O ágio, sua aplicação para não residentes e a sociedade veículo
Juan Manuel Calonge Mendez*

Artigo - Federal - 2016/3538

Muita tinta e papel já foram gastos para se escrever sobre o ágio e seus impactos na redução da base de cálculo do IRPJ e da CSLL. Por isso, não pretendo abordar tópicos que já foram à exaustão analisados por vários colegas que militam na área tributária.

Pretendo, ao contrário, propor uma reflexão sobre um aspecto fundamental, o qual resumo por meio da seguinte questão:

O benefício fiscal do ágio é um benefício exclusivo para pessoas jurídicas brasileiras ou também se aplica para as pessoas jurídicas não residentes no Brasil?

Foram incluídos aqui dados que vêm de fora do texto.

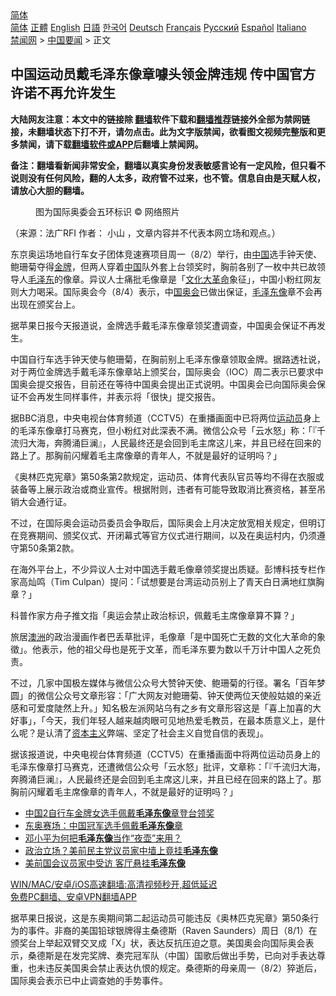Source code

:  <!-- 面包屑导航 --> <div class="breadcrumb"><!-- GTranslate: https://gtranslate.io/ -->  <div class="switcher notranslate">  <div class="selected">  <a href="#" onclick="return false;"> 简体</a>  </div>  <div class="option">  <a href="https://www.bannedbook.org" onclick="doGTranslate('zh-CN|zh-CN');jQuery('div.switcher div.selected a').html(jQuery(this).html());return false;" title="简体中文" class="nturl selected"> 简体</a>  <a href="https://www.bannedbook.org/zh-tw/" onclick="doGTranslate('zh-CN|zh-TW');jQuery('div.switcher div.selected a').html(jQuery(this).html());return false;" title="繁體中文" class="nturl"> 正體</a>  <a href="https://www.bannedbook.org/en/" onclick="doGTranslate('zh-CN|en');jQuery('div.switcher div.selected a').html(jQuery(this).html());return false;" title="English" class="nturl"> English</a>  <a href="https://www.bannedbook.org/ja/" onclick="doGTranslate('zh-CN|ja');jQuery('div.switcher div.selected a').html(jQuery(this).html());return false;" title="日本語" class="nturl"> 日語</a>  <a href="https://www.bannedbook.org/ko/" onclick="doGTranslate('zh-CN|ko');jQuery('div.switcher div.selected a').html(jQuery(this).html());return false;" title="한국어" class="nturl"> 한국어</a>  <a href="https://www.bannedbook.org/de/" onclick="doGTranslate('zh-CN|de');jQuery('div.switcher div.selected a').html(jQuery(this).html());return false;" title="Deutsch" class="nturl"> Deutsch</a>  <a href="https://www.bannedbook.org/fr/" onclick="doGTranslate('zh-CN|fr');jQuery('div.switcher div.selected a').html(jQuery(this).html());return false;" title="Français" class="nturl"> Français</a>  <a href="https://www.bannedbook.org/ru/" onclick="doGTranslate('zh-CN|ru');jQuery('div.switcher div.selected a').html(jQuery(this).html());return false;" title="Русский" class="nturl"> Русский</a>  <a href="https://www.bannedbook.org/es/" onclick="doGTranslate('zh-CN|es');jQuery('div.switcher div.selected a').html(jQuery(this).html());return false;" title="Español" class="nturl"> Español</a>  <a href="https://www.bannedbook.org/it/" onclick="doGTranslate('zh-CN|it');jQuery('div.switcher div.selected a').html(jQuery(this).html());return false;" title="Italiano" class="nturl"> Italiano</a>  </div>  </div>      <div class='breadcrumb-sub'><!-- Breadcrumb NavXT 6.3.0 --> <a href="https://www.bannedbook.org/" class="home">禁闻网</a> &gt; <a href="https://www.bannedbook.org/bnews/headline/" class="category">中国要闻</a> &gt; 正文</div></div><h2>中国运动员戴毛泽东像章噱头领金牌违规 传中国官方许诺不再允许发生</h2> <p class="notice"><b>大陆网友注意：本文中的链接除 <a href="https://github.com/bannedbook/fanqiang" >翻墙</a>软件下载和<a href="https://github.com/killgcd/justmysocks/blob/master/README.md">翻墙推荐</a>链接外全部为禁网链接，未翻墙状态下打不开，请勿点击。此为文字版禁闻，欲看图文视频完整版和更多禁闻，请下载<a href="https://github.com/bannedbook/fanqiang">翻墙软件或APP</a>后翻墙上禁闻网。</p><p>备注：翻墙看新闻非常安全，翻墙以真实身份发表敏感言论有一定风险，但只看不说则没有任何风险，翻的人太多，政府管不过来，也不管。信息自由是天赋人权，请放心大胆的翻墙。</b></p>  <div class="entry"> <figure>                <figcaption>                图为国际奥委会五环标识                © 网络照片             </figcaption></figure> <p>（来源：法广RFI                                      作者：                                                                                                     小山                                                                                            ，文章内容并不代表本网立场和观点。）</p> <p >                    东京奥运场地自行车女子团体竞速赛项目周一（8/2）举行，由<span class='wp_keywordlink_affiliate'><a href="https://www.bannedbook.org/" title="中国" target="_blank">中国</a></span>选手钟天使、鲍珊菊夺得<a href="https://www.bannedbook.org/bnews/tag/%e9%87%91%e7%89%8c/" class="st_tag internal_tag" rel="tag" title="标签 金牌 下的日志">金牌</a>，但两人穿着<a href="https://www.bannedbook.org/bnews/tag/%E4%B8%AD%E5%9B%BD/" class="st_tag internal_tag" rel="tag" title="标签 中国 下的日志">中国</a>队外套上台领奖时，胸前各别了一枚中共已故领导人<a href="https://www.bannedbook.org/bnews/tag/%e6%af%9b%e6%b3%bd%e4%b8%9c/" class="st_tag internal_tag" rel="tag" title="标签 毛泽东 下的日志">毛泽东</a>的像章。异议人士痛批毛像章是「<span class='wp_keywordlink'><a href="https://www.bannedbook.org/forum2/topic973.html" title="《文化大革命：历史真相和集体记忆》" target="_blank">文化大革命</a></span>象征」，中国小粉红网友则大力喝采。国际奥会今（8/4）表示，中<a href="https://www.bannedbook.org/bnews/tag/%e5%9b%bd%e5%a5%a5%e4%bc%9a/" class="st_tag internal_tag" rel="tag" title="标签 国奥会 下的日志">国奥会</a>已做出保证，<a href="https://www.bannedbook.org/bnews/tag/%E6%AF%9B%E6%B3%BD%E4%B8%9C%E5%83%8F/" class="st_tag internal_tag" rel="tag" title="标签 毛泽东像 下的日志">毛泽东像</a>章不会再出现在颁奖台上。                </p> <p>据苹果日报今天报道说，金牌选手戴毛泽东像章领奖遭调查，中国奥会保证不再发生。</p>  <p>中国自行车选手钟天使与鲍珊菊，在胸前别上毛泽东像章领取金牌。据路透社说，对于两位金牌选手戴毛泽东像章站上颁奖台，国际奥会（IOC）周二表示已要求中国奥会提交报告，目前还在等待中国奥会提出正式说明。中国奥会已向国际奥会保证不会再发生同样事件，并表示将「很快」提交报告。</p> <p>据BBC消息，中央电视台体育频道（CCTV5）在重播画面中已将两位<a href="https://www.bannedbook.org/bnews/tag/%E8%BF%90%E5%8A%A8%E5%91%98/" class="st_tag internal_tag" rel="tag" title="标签 运动员 下的日志">运动员</a>身上的毛泽东像章打马赛克，但小粉红对此深表不满。微信公众号「云水怒」称：「『千流归大海，奔腾涌巨澜』，人民最终还是会回到毛主席这儿来，并且已经在回来的路上了。那胸前闪耀着毛主席像章的青年人，不就是最好的证明吗？」</p> <p>《奥林匹克宪章》第50条第2款规定，运动员、体育代表队官员等均不得在衣服或装备等上展示政治或商业宣传。根据附则，违者有可能导致取消比赛资格，甚至吊销大会通行证。</p>  <p>不过，在国际奥会运动员委员会争取后，国际奥会上月决定放宽相关规定，但明订在竞赛期间、颁奖仪式、开闭幕式等官方仪式进行期间，以及在奥运村内，仍须遵守第50条第2款。</p> <p>在海外平台上，不少异议人士对中国选手戴毛像章领奖提出质疑。彭博科技专栏作家高灿鸣（Tim Culpan）提问：「试想要是台湾运动员别上了青天白日满地红旗胸章？」</p> <p>科普作家方舟子推文指「奥运会禁止政治标识，佩戴毛主席像章算不算？」</p>  <p>旅居<a href="https://www.bannedbook.org/bnews/tag/%e6%be%b3%e6%b4%b2/" class="st_tag internal_tag" rel="tag" title="标签 澳洲 下的日志">澳洲</a>的政治漫画作者巴丢草批评，毛像章「是中国死亡无数的文化大革命的象徵」。他表示，他的祖父母也是死于文革，而毛泽东要为数以千万计中国人之死负责。</p> <p>不过，几家中国极左媒体与微信公众号大赞钟天使、鲍珊菊的行径。署名「百年梦圆」的微信公众号文章形容：「广大网友对鲍珊菊、钟天使两位天使般姑娘的亲近感和可爱度陡然上升。」知名极左派网站乌有之乡有文章形容这是「喜上加喜的大好事」，「今天，我们年轻人越来越肉眼可见地热爱毛教员，在最本质意义上，是什么呢？是认清了<span class='wp_keywordlink'><a href="https://www.bannedbook.org/forum2/topic920.html" title="资本主义与自由" target="_blank">资本主义</a></span>弊端、坚定了社会主义自觉自信的表现」。</p> <p>据该报道说，中央电视台体育频道（CCTV5）在重播画面中将两位运动员身上的毛泽东像章打马赛克，还遭微信公众号「云水怒」批评，文章称：「『千流归大海，奔腾涌巨澜』，人民最终还是会回到毛主席这儿来，并且已经在回来的路上了。那胸前闪耀着毛主席像章的青年人，不就是最好的证明吗？」</p>  <ul class='op-related-articles' title='相关阅读'> <li><a href='https://www.bannedbook.org/bnews/headline/20210803/1599550.html' target='_blank'>中国2自行车金牌女选手佩戴<b>毛泽东像</b>章登台领奖</a></li> <li><a href='https://www.bannedbook.org/bnews/sports/20210803/1599240.html' target='_blank'>东奥赛场：中国冠军选手佩戴<b>毛泽东像</b>章</a></li> <li><a href='https://www.bannedbook.org/bnews/comments/20210512/1544791.html' target='_blank'>邓小平为何把<b>毛泽东像</b>当作“夜壶”来用？</a></li> <li><a href='https://www.bannedbook.org/bnews/cnnews/20210120/1471063.html' target='_blank'>政治立场？美前民主党议员家中墙上竟挂<b>毛泽东像</b></a></li> <li><a href='https://www.bannedbook.org/bnews/cbnews/20210117/1469215.html' target='_blank'>美前国会议员家中受访 客厅悬挂<b>毛泽东像</b></a></li> </ul> <p class="texttj"> <a href="https://github.com/bannedbook/fanqiang/wiki/V2ray%E6%9C%BA%E5%9C%BA" target="_blank">WIN/MAC/安卓/iOS高速翻墙:高清视频秒开,超低延迟</a><br/> <a href="https://github.com/bannedbook/fanqiang/wiki/%E7%A6%81%E9%97%BB%E7%BD%91%E5%AE%89%E5%8D%93%E7%BF%BB%E5%A2%99%E6%96%B0%E9%97%BBAPP" target="_blank">免费PC翻墙、安卓VPN翻墙APP</a></p><p>据苹果日报说，这是东奥期间第二起运动员可能违反《奥林匹克宪章》第50条行为的事件。非裔的美国铅球银牌得主桑德斯（Raven Saunders）周日（8/1）在颁奖台上举起双臂交叉成「X」状，表达反抗压迫之意。美国奥会向国际奥会表示，桑德斯是在发完奖牌、奏完冠军队（中国）国歌后做出手势，已向对手表达尊重，也未违反美国奥会禁止表达仇恨的规定。桑德斯的母亲周一（8/2）猝逝后，国际奥会表示已中止调查她的手势事件。</p><a name='sharetosocial'></a>  <div style="margin-bottom:5px;padding-bottom:5px;clear:both"> <div id="archive-pix-1" class="banner-ads"> <!-- AuctionX Display platform tag START --> <div id="26318x728x90x621x_ADSLOT2" clicktrack="%%CLICK_URL_ESC%%"></div> <!-- AuctionX Display platform tag END --> </div> <div id="archive-pix-2" class="banner-ads"> <!-- AuctionX Display platform tag START --> <div id="26315x300x250x621x_ADSLOT2" clicktrack="%%CLICK_URL_ESC%%"></div> <!-- AuctionX Display platform tag END --> </div> </div>  <div id="archive-pix-1" class="banner-ads"> <!-- AuctionX Display platform tag START --> <div id="26318x728x90x621x_ADSLOT3" clicktrack="%%CLICK_URL_ESC%%"></div> <!-- AuctionX Display platform tag END --> </div> </div><!--END ENTRY-->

Se a conclusão for no sentido de que o benefício do ágio não é de fato dedicado para empresas estrangeiras, então, realmente a figura da sociedade veículo criada pelos não residentes para possibilitar ao menos formal e contabilmente o surgimento do ágio não é realmente válido e deve ser desconsiderado para fins fiscais.

Agora, se não há na legislação que regulamenta o ágio qualquer limitação vedando a utilização do benefíciodo ágio para não residente, a única forma deste se valer do referido benefício fiscal é por meio da utilização de uma sociedade veículo brasileira que servirá de instrumento de aquisição.

Por isso, a questão sobre o ágio e a sociedade veículo criada pelo não residente se torna ainda mais profunda e filosófica. É isso que, a meu ver, precisa ser debatido.

Ora, se a lei que instituiu o ágio tinha como intenção impulsionar as privatizações e arrecadar mais recursos para o Estado brasileiro, seria lógico pressupor que o ágio somente se aplicaria para aquelas empresas já estabelecidas no Brasil há algum tempo? Ou qualquer interessado, localizado em qualquer parte do mundo, poderia também aproveitar-se do ágio, desde que constituindo uma empresa veículo específica e com o único propósito de realizar a aquisição?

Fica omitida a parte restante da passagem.